ACTION ITEM —
Set down exactly the lines that run from the line with "involved in the" to the end of the data, and nothing else.

Stored data —
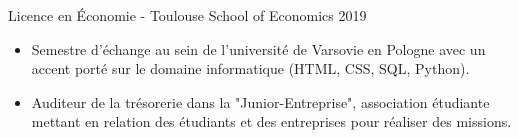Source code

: Licence en Économie - Toulouse School of Economics
2019
\begin{itemize}
	\item Semestre d’échange au sein de l’université de Varsovie en Pologne avec un accent porté sur le domaine informatique (HTML, CSS, SQL, Python).
	\item Auditeur de la trésorerie dans la "Junior-Entreprise", association étudiante mettant en relation des étudiants et des entreprises pour réaliser des missions.
\end{itemize}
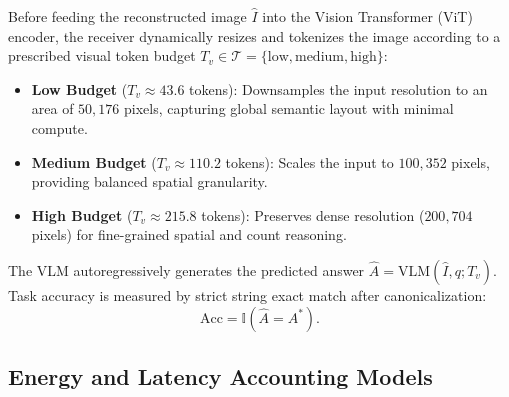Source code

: Before feeding the reconstructed image $\hat{I}$ into the Vision Transformer (ViT) encoder, the receiver dynamically resizes and tokenizes the image according to a prescribed visual token budget $T_v \in \mathcal{T} = \{\mathrm{low}, \mathrm{medium}, \mathrm{high}\}$:
\begin{itemize}
    \item \textbf{Low Budget} ($T_v \approx 43.6$ tokens): Downsamples the input resolution to an area of $50{,}176$ pixels, capturing global semantic layout with minimal compute.
    \item \textbf{Medium Budget} ($T_v \approx 110.2$ tokens): Scales the input to $100{,}352$ pixels, providing balanced spatial granularity.
    \item \textbf{High Budget} ($T_v \approx 215.8$ tokens): Preserves dense resolution ($200{,}704$ pixels) for fine-grained spatial and count reasoning.
\end{itemize}
The VLM autoregressively generates the predicted answer $\hat{A} = \mathrm{VLM}(\hat{I}, q; T_v)$. Task accuracy is measured by strict string exact match after canonicalization:
\begin{equation}
\mathrm{Acc} = \mathbb{I}(\hat{A} = A^*).
\end{equation}

\subsection{Energy and Latency Accounting Models}
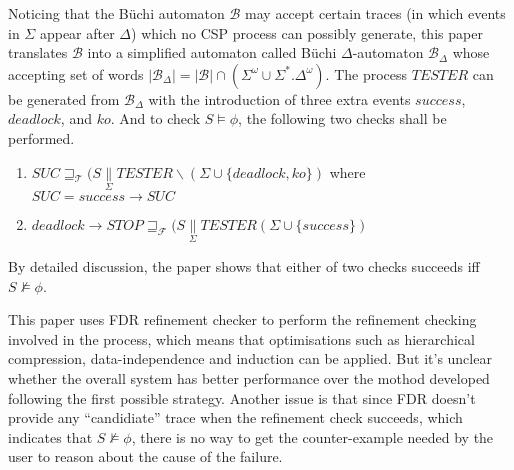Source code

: \documentclass{llncs}
\newcommand{\csppre}[2]{#1 \rightarrow #2}
\newcommand{\csppara}[3]{#1 \underset{#2}{\parallel} #3}
\newcommand{\csptracesmodel}{\mathcal{T}}
\newcommand{\cspfailuresmodel}{\mathcal{F}}
\begin{document}
Noticing that the B\"uchi automaton $\mathcal{B}$ may accept certain traces
(in which events in $\Sigma$ appear after $\Delta$) which no CSP process 
can possibly generate, this paper translates $\mathcal{B}$ into a simplified
automaton called
B\"uchi $\Delta$-automaton $\mathcal{B}_\Delta$ whose accepting set of words
$|\mathcal{B}_\Delta| = |\mathcal{B}| \cap (\Sigma^\omega \cup
\Sigma^*.\Delta^\omega)$. 
The process $TESTER$ can be generated from $\mathcal{B}_\Delta$
with the introduction of three extra events $success$, $deadlock$, and $ko$.
And to check $S \models \phi$, the following two checks shall be performed.
\begin{enumerate}

\item $SUC \sqsupseteq_\csptracesmodel 
  (\csppara{S}{\Sigma}{TESTER}\backslash(\Sigma \cup \{deadlock, ko\})$ 
  where $SUC = \csppre{success}{SUC}$

\item $\csppre{deadlock}{STOP} \sqsupseteq_\cspfailuresmodel 
       (\csppara{S}{\Sigma}{TESTER}(\Sigma \cup \{success\})$ 

\end{enumerate}
By detailed discussion, the paper shows that either of two checks succeeds iff
$S \not\models \phi$.

This paper uses FDR refinement checker to perform the refinement checking
involved in the process, which means that optimisations such as hierarchical
compression, data-independence and induction can be applied. But it's unclear
whether the overall system has better performance over the mothod developed
following the first possible strategy.
Another issue is that since FDR doesn't provide any
``candidiate'' trace when the refinement check succeeds, 
which indicates that $S \not\models \phi$, there is no way to get the
counter-example needed by the user to reason about the cause of the failure.


\newpage
\end{document}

TASK RESPONSE —
involved in the process, which means that optimisations such as hierarchical
compression, data-independence and induction can be applied. But it's unclear
whether the overall system has better performance over the mothod developed
following the first possible strategy.
Another issue is that since FDR doesn't provide any
``candidiate'' trace when the refinement check succeeds, 
which indicates that $S \not\models \phi$, there is no way to get the
counter-example needed by the user to reason about the cause of the failure.


\newpage
\end{document}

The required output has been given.